PROBLEM REQUIREMENTS.
For this exercise, return exactly the lines of the material below that begin at the one with "Developers(179 stars this week)" and stop after the one with "React(259 stars this week)".

MATERIALS PROVIDED.
* * *
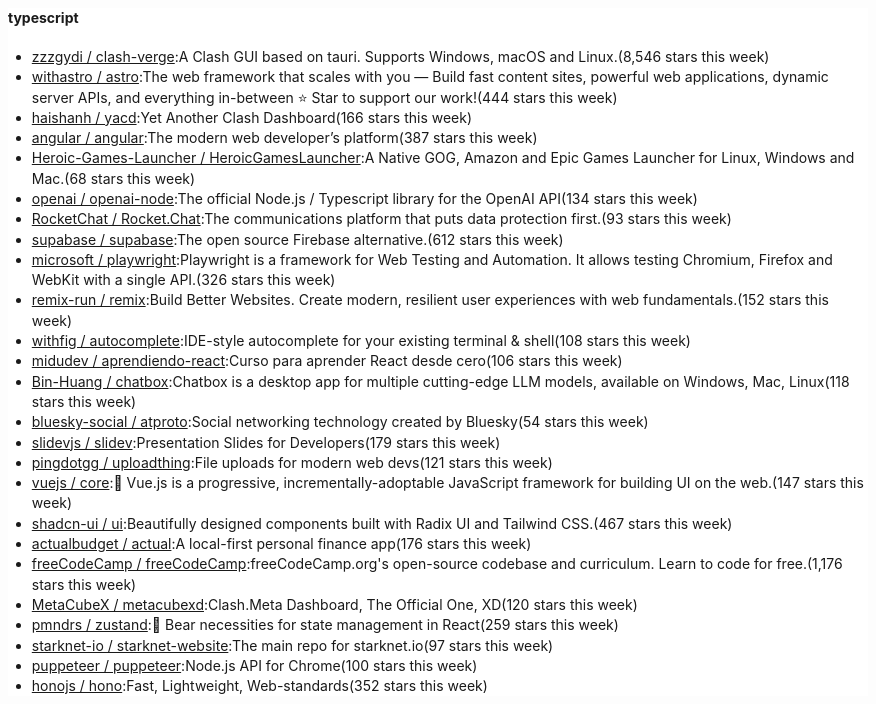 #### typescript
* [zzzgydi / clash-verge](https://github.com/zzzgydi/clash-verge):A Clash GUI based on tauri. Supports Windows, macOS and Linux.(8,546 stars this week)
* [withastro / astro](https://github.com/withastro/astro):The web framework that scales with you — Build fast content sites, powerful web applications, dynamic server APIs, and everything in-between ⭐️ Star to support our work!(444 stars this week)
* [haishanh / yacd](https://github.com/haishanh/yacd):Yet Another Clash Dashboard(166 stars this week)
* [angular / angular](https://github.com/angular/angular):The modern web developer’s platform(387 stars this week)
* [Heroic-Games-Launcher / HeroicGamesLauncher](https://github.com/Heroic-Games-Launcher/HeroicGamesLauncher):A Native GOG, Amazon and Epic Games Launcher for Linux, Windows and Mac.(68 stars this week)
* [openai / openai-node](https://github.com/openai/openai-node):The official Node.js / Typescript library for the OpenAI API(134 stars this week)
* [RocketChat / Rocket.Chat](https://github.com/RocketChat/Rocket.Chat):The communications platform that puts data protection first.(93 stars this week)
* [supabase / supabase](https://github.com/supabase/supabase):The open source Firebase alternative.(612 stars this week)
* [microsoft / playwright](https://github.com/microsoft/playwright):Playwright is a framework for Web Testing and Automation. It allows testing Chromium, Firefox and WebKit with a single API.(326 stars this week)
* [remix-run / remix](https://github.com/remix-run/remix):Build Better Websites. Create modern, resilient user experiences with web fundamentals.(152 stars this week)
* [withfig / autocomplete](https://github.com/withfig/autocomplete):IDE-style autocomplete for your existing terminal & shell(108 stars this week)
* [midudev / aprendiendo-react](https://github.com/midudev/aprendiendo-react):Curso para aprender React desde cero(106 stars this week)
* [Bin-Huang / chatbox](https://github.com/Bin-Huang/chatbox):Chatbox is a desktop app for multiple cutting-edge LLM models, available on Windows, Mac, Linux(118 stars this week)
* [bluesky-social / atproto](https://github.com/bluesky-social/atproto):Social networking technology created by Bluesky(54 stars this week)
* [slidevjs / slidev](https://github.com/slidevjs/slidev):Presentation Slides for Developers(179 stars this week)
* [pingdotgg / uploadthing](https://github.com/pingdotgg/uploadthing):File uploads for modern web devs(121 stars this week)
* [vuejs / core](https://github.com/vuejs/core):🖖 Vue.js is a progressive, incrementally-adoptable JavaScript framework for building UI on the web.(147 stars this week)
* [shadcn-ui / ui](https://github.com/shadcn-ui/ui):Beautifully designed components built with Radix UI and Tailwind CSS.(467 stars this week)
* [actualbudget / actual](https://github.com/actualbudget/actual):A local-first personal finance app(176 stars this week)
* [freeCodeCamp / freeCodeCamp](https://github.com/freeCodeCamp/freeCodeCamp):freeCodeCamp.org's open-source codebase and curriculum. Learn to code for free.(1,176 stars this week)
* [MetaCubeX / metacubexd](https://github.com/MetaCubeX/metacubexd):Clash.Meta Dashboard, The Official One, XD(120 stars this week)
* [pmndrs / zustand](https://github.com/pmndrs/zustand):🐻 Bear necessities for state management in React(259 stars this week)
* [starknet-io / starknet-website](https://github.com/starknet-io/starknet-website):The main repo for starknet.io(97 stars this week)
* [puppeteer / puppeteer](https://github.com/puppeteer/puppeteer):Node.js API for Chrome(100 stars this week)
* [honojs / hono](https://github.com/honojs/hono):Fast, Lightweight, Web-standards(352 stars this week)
* * *
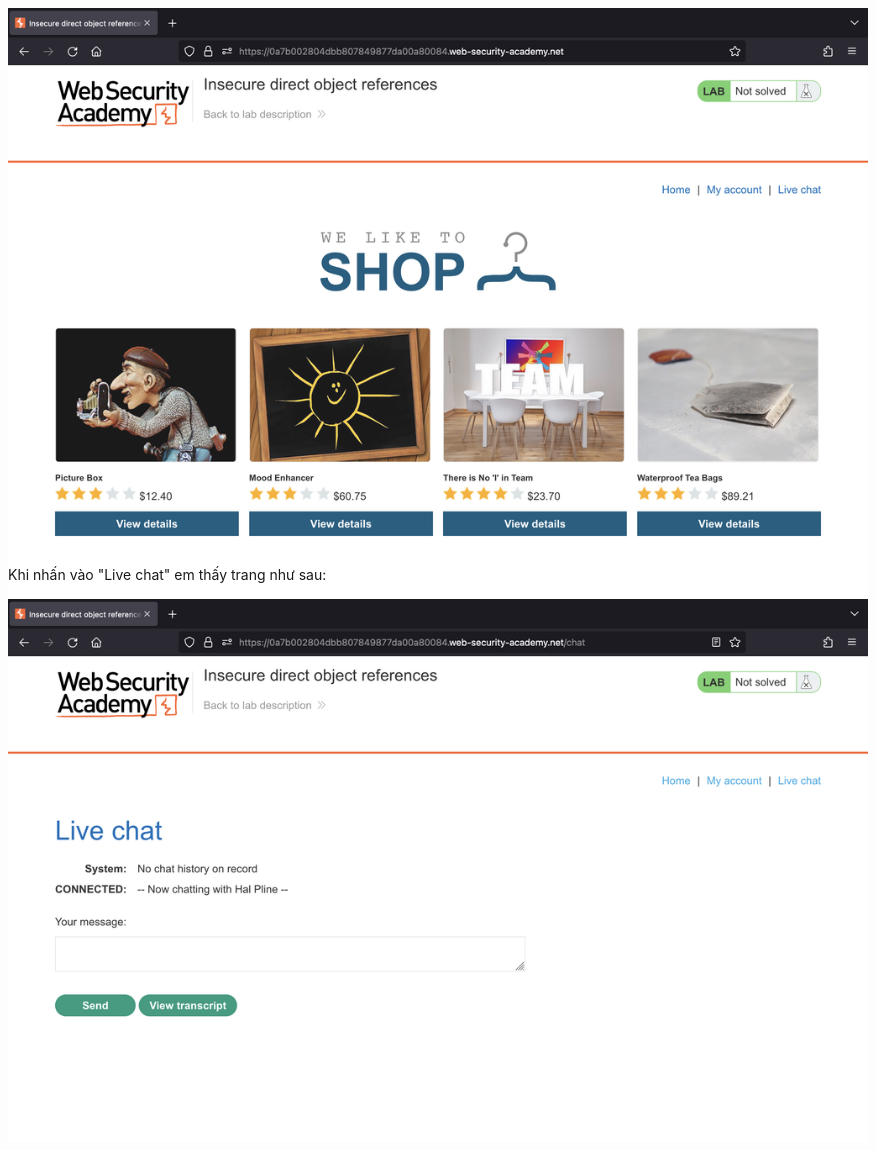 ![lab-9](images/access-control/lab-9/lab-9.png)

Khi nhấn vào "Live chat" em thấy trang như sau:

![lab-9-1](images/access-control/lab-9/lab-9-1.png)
* * *
PROBLEM SOLUTION.
* [slidevjs / slidev](https://github.com/slidevjs/slidev):Presentation Slides for Developers(179 stars this week)
* [pingdotgg / uploadthing](https://github.com/pingdotgg/uploadthing):File uploads for modern web devs(121 stars this week)
* [vuejs / core](https://github.com/vuejs/core):🖖 Vue.js is a progressive, incrementally-adoptable JavaScript framework for building UI on the web.(147 stars this week)
* [shadcn-ui / ui](https://github.com/shadcn-ui/ui):Beautifully designed components built with Radix UI and Tailwind CSS.(467 stars this week)
* [actualbudget / actual](https://github.com/actualbudget/actual):A local-first personal finance app(176 stars this week)
* [freeCodeCamp / freeCodeCamp](https://github.com/freeCodeCamp/freeCodeCamp):freeCodeCamp.org's open-source codebase and curriculum. Learn to code for free.(1,176 stars this week)
* [MetaCubeX / metacubexd](https://github.com/MetaCubeX/metacubexd):Clash.Meta Dashboard, The Official One, XD(120 stars this week)
* [pmndrs / zustand](https://github.com/pmndrs/zustand):🐻 Bear necessities for state management in React(259 stars this week)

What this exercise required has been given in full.